▶ Your goal: Show, from the entries below, every line in which "begin" appears.

▶ Excerpted records:
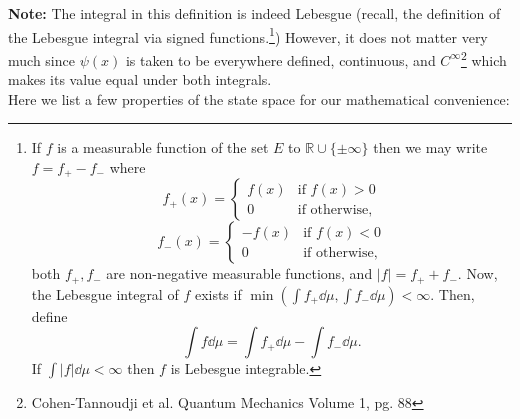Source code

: \documentclass[10pt,a4paper]{report}
\newcommand{\R}{\mathbb{R}}
\begin{document}
\textbf{Note:} The integral in this definition is indeed Lebesgue (recall, the definition of the Lebesgue integral via signed functions.\footnote{If $f$ is a measurable function of the set $E$ to $\R \cup \{\pm \infty\}$ then we may write \(f = f_+ - f_-\) where \begin{equation*}
    f_+(x)=
        \begin{cases}
            f(x) & \text{if } f(x)>0\\
            0 & \text{if otherwise,} 
        \end{cases}
    \end{equation*}
    \begin{equation*}
        f_-(x)=
            \begin{cases}
                -f(x) & \text{if } f(x)<0\\
                0 & \text{if otherwise,} 
            \end{cases}
        \end{equation*}
both $f_+, f_-$ are non-negative measurable functions, and $|f| = f_+ + f_-$. Now, the Lebesgue integral of $f$ exists if $\min \left(\int f_+ \dd \mu, \int f_- \dd \mu\right) < \infty$. Then, define $$\int f \dd \mu = \int f_+ \dd \mu - \int f_- \dd \mu.$$ If $\int |f| \dd \mu < \infty$ then $f$ is Lebesgue integrable.}) However, it does not matter very much since $\psi(x)$ is taken to be everywhere defined, continuous, and $C^\infty$\footnote{Cohen-Tannoudji et al. Quantum Mechanics Volume 1, pg. 88} which makes its value equal under both integrals.\\

Here we list a few properties of the state space for our mathematical convenience:
\end{document}
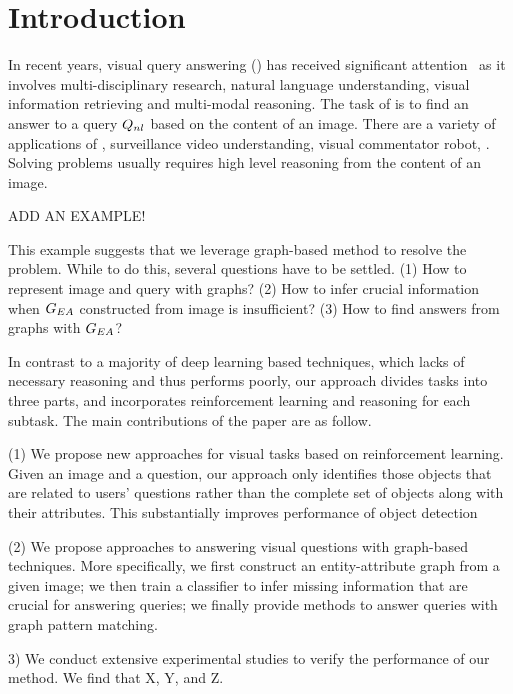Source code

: \section{Introduction}
\label{sec-intro}

In recent years, visual query answering (\vqa) has received significant attention~\cite{malinowski2015ask,ren2015image,gao2015you} as it involves multi-disciplinary research, \eg natural language understanding, visual information retrieving and multi-modal reasoning. The task of \vqa is to find an answer to a query $Q_{nl}$ based on the content of an image. There are a variety of applications of \vqa, \eg surveillance video understanding, visual commentator robot, \etc. Solving \vqa problems usually requires high level reasoning from the content of an image.

\begin{example}
ADD AN EXAMPLE!
\end{example}


This example suggests that we leverage graph-based method to resolve the \vqa problem. While to do this, several questions have to be settled. (1) How to represent image and query with graphs? (2) How to infer crucial information when $G_{EA}$ constructed from image is insufficient? (3) How to find answers from graphs with $G_{EA}$? 


\vspace{2ex}
 In contrast to a majority of deep learning based \vqa techniques, which lacks of necessary reasoning and thus performs poorly, our approach divides \vqa tasks into three parts, and incorporates reinforcement learning and reasoning for each subtask. The main contributions of the paper are as follow.  

(1) We propose new approaches for visual tasks based on reinforcement learning. Given an image and a question, our approach only identifies those objects that are related to users' questions rather than the complete set of objects along with their attributes. This substantially improves performance of object detection 

(2) We propose approaches to answering visual questions with graph-based techniques. More specifically, we first construct an entity-attribute graph from a given image; we then train a classifier to infer missing information that are crucial for answering queries; %
we finally provide methods to answer queries with graph pattern matching. %

3) We conduct extensive experimental studies to verify the performance of our method. We find that X, Y, and Z.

▶ Response area:
\begin{document}
\textbf{Note:} The integral in this definition is indeed Lebesgue (recall, the definition of the Lebesgue integral via signed functions.\footnote{If $f$ is a measurable function of the set $E$ to $\R \cup \{\pm \infty\}$ then we may write \(f = f_+ - f_-\) where \begin{equation*}
        \begin{cases}
    \begin{equation*}
            \begin{cases}
\begin{example}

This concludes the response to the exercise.